Closed toothbrush closed 3 years ago
I've just double-checked using a small repro:
steps:
- name: us-east-1
command: env
env:
TEST_FOO: bar
AWS_DEFAULT_REGION: us-east-1
- name: us-west-2
command: env
env:
TEST_FOO: baz
AWS_DEFAULT_REGION: us-west-2
Concentrating on the us-west-2
step, if i look at the "Environment" tab of the step, it looks as expected:
But if i look at the output of the steps, env
disagrees:
[2021-08-18T02:56:04Z] $ trap 'kill -- $' INT TERM QUIT; env
[2021-08-18T02:56:04Z] BUILDKITE_CONFIG_PATH=/etc/buildkite-agent/buildkite-agent.cfg
[2021-08-18T02:56:04Z] AWS_REGION=us-east-1
[2021-08-18T02:56:04Z] AWS_DEFAULT_REGION=us-east-1
...
That doesn't seem right to me?
Hi @toothbrush!
The part you have linked to only sets environment variables for the bk-install-elastic-stack.sh
script run as part of the EC2 Instance’s UserData
. However, those environment variables do get saved and subsequently sourced by an Agent environment hook so actually will be set in your job environment by the hook and overwrite the one set by your job env 🤔
Does it seem reasonable to tack an AWS_DEFAULT_REGION=foo
on the end of your make
commands which will be set as an environment variable for make-spawned subcommands?

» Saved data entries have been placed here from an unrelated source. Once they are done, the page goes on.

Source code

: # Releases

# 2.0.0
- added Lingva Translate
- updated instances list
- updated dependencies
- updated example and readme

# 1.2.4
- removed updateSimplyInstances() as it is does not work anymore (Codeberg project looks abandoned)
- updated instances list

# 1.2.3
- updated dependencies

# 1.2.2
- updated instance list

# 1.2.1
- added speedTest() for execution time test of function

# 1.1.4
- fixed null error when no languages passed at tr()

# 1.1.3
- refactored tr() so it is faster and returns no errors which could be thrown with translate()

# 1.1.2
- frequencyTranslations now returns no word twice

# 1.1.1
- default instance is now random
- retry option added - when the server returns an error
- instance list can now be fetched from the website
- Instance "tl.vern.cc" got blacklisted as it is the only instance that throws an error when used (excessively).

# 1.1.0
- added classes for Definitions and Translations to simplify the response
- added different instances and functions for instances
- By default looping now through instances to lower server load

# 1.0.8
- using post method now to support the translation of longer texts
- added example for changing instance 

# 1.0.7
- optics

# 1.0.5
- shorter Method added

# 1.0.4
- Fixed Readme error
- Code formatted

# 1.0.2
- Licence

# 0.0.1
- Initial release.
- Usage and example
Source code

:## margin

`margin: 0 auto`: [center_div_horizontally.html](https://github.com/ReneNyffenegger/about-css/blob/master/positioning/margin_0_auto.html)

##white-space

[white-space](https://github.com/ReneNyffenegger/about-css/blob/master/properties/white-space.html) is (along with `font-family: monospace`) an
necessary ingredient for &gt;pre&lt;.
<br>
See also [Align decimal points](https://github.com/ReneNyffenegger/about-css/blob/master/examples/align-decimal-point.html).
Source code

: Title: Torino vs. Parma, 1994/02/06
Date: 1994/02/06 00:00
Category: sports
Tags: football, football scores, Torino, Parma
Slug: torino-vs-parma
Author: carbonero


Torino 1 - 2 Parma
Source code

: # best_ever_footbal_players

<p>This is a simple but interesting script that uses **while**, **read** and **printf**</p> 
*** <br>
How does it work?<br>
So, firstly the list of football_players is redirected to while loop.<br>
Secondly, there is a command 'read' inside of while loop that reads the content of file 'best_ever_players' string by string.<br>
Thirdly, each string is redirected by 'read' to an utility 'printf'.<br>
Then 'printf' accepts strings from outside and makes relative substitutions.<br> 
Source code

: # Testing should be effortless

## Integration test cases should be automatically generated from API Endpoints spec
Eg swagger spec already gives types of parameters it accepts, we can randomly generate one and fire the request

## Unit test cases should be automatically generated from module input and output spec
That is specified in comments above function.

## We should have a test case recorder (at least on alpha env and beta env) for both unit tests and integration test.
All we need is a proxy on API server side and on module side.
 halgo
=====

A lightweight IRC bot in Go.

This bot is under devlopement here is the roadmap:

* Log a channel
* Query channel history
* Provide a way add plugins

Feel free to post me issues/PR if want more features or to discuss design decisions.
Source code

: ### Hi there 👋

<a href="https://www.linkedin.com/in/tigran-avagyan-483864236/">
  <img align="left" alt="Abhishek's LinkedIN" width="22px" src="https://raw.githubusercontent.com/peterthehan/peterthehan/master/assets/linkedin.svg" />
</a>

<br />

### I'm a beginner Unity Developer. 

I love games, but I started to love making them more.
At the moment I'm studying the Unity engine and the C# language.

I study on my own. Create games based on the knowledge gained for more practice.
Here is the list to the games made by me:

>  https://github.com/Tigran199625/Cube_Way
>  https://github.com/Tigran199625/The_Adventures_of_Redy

keithduncan@Keiths-Mac-mini make-test % make target | grep 'AWS_*'
keithduncan@Keiths-Mac-mini make-test % make target AWS_DEFAULT_REGION=us-east-1 | grep 'AWS_*'
declare -x AWS_DEFAULT_REGION="us-east-1"
declare -x MAKEFLAGS="AWS_DEFAULT_REGION=us-east-1"
Yeah – that's one way of working around it. I just made a patch to one of our repos to set DEPLOY_REGION=foo
and in the Makefile re-export export AWS_DEFAULT_REGION=${DEPLOY_REGION}
if set. This way the workaround is obvious.
My concern with an approach like you suggest is that the difference between the following isn't obvious at all:
steps:
- name: approach 1
command: make something
env:
AWS_DEFAULT_REGION: us-east-1
- name: approach 2
command: make something AWS_DEFAULT_REGION=us-west-2
..and someone is liable to come along later and not realise there's a big footgun lurking there.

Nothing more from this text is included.